Some analogies will make the difference clear. A shock to a mass of dynamite produces quite different effects from an equal shock to a mass of steel: in the one case there is a vast explosion, while in the other case there is hardly any noticeable disturbance. Similarly, you may sometimes find on a mountain-side a large rock poised so delicately that a touch will set it crashing down into the valley, while the rocks all round are so firm that only a considerable force can dislodge them What is analogous in these two cases is the existence of a great store of energy in unstable equilibrium ready to burst into violent motion by the addition of a very slight disturbance. Similarly, it requires only a very slight expenditure of energy to send a post-card with the words "All is discovered; fly!" but the effect in generating kinetic energy is said to be amazing. A human body, like a mass of dynamite, contains a store of energy in unstable equilibrium, ready to be directed in this direction or that by a disturbance which is physically very small, such as a spoken word. In all such cases the reduction of behaviour to physical laws can only be effected by entering into great minuteness; so long as we confine ourselves to the observation of comparatively large masses, the way in which the equilibrium will be upset cannot be determined. Physicists distinguish between macroscopic and microscopic equations: the former determine the visible movements of bodies of ordinary size, the latter the minute occurrences in the smallest parts. It is only the microscopic equations that are supposed to be the same for all sorts of matter. The macroscopic equations result from a process of averaging out, and may be different in different cases.
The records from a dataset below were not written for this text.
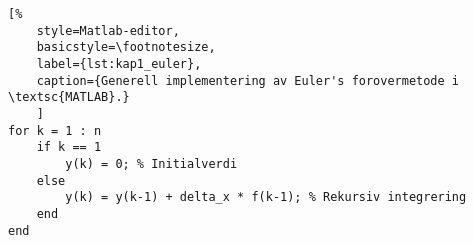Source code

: \documentclass[../main.tex]{subfiles}
\begin{document}
\begin{minipage}[htb]{\textwidth}

    \begin{lstlisting}[%
    style=Matlab-editor,
    basicstyle=\footnotesize,
    label={lst:kap1_euler},
    caption={Generell implementering av Euler's forovermetode i \textsc{MATLAB}.}
    ]
for k = 1 : n
    if k == 1
        y(k) = 0; % Initialverdi
    else
        y(k) = y(k-1) + delta_x * f(k-1); % Rekursiv integrering
    end
end
\end{lstlisting}

\end{minipage}
\end{document}
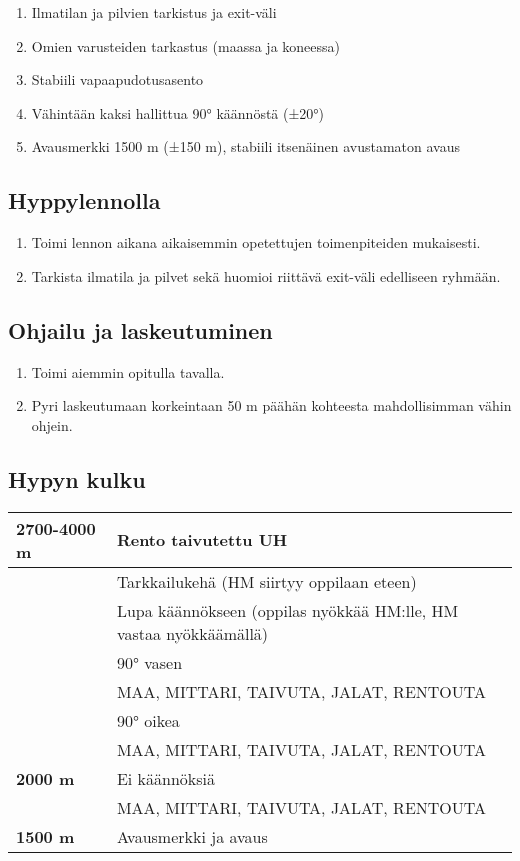 \begin{multicols}{2}
\begin{enumerate}[label=\bfseries \arabic*)]
\item  Ilmatilan ja pilvien tarkistus ja exit-väli  
\item  Omien varusteiden tarkastus (maassa ja koneessa) 
\item  Stabiili vapaapudotusasento 
\item  Vähintään kaksi hallittua 90° käännöstä (±20°) 
\item  Avausmerkki 1500 m (±150 m), stabiili itsenäinen avustamaton avaus  
\end{enumerate}
\subsection{ Hyppylennolla }
\label{nova-alkeiskoulutuksen-suoritukset-hyppylennolla}

\begin{enumerate}[label=\bfseries \arabic*)]
\item  Toimi lennon aikana aikaisemmin opetettujen toimenpiteiden mukaisesti. 
\item  Tarkista ilmatila ja pilvet sekä huomioi riittävä exit-väli edelliseen ryhmään. 
\end{enumerate}
\subsection{ Ohjailu ja laskeutuminen }
\label{nova-alkeiskoulutuksen-suoritukset-ohjailu-ja-laskeutuminen}

\begin{enumerate}[label=\bfseries \arabic*)]
\item  Toimi aiemmin opitulla tavalla. 
\item  Pyri laskeutumaan korkeintaan 50 m päähän kohteesta mahdollisimman vähin ohjein. 
\end{enumerate}
\subsection{ Hypyn kulku }
\label{nova-alkeiskoulutuksen-suoritukset-hypyn-kulku}

\begin{tabular}[]{|l|p{4.7cm}|}
\hline
 \textbf{2700-4000 m} &  Rento taivutettu UH
\\ \hline
  &  Tarkkailukehä (HM siirtyy oppilaan eteen)
\\ \hline
  &  Lupa käännökseen (oppilas nyökkää HM:lle, HM vastaa nyökkäämällä)
\\ \hline
  &  90° vasen
\\ \hline
  &  MAA, MITTARI, TAIVUTA, JALAT, RENTOUTA
\\ \hline
  &  90° oikea
\\ \hline
  &  MAA, MITTARI, TAIVUTA, JALAT, RENTOUTA
\\ \hline
 \textbf{2000 m} &  Ei käännöksiä
\\ \hline
  &  MAA, MITTARI, TAIVUTA, JALAT, RENTOUTA
\\ \hline
 \textbf{1500 m} &  Avausmerkki ja avaus
\\ \hline
\end{tabular}


\end{multicols}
So, in our instance, the laws of macroscopic phenomena are different for mechanical and vital movements, though the laws of microscopic phenomena may be the same.
We may say, speaking somewhat roughly, that a stimulus applied to the nervous system, like a spark to dynamite, is able to take advantage of the stored energy in unstable equilibrium, and thus to produce movements out of proportion to the proximate cause. Movements produced in this way are vital movements, while mechanical movements are those in which the stored energy of a living body is not involved. Similarly dynamite may be exploded, thereby displaying its characteristic properties, or may (with due precautions) be carted about like any other mineral. The explosion is analogous to vital movements, the carting about to mechanical movements.
Mechanical movements are of no interest to the psychologist, and it has only been necessary to define them in order to be able to exclude them. When a psychologist studies behaviour, it is only vital movements that concern him. We shall, therefore, proceed to ignore mechanical movements, and study only the properties of the remainder.
The next point is to distinguish between movements that are instinctive and movements that are acquired by experience. This distinction also is to some extent one of degree. Professor Lloyd Morgan gives the following definition of "instinctive behaviour":
"That which is, on its first occurrence, independent of prior experience; which tends to the well-being of the individual and the preservation of the race; which is similarly performed by all members of the same more or less restricted group of animals; and which may be subject to subsequent modification under the guidance of experience." *
- "Instinct and Experience" (Methuen, 1912) p. 5.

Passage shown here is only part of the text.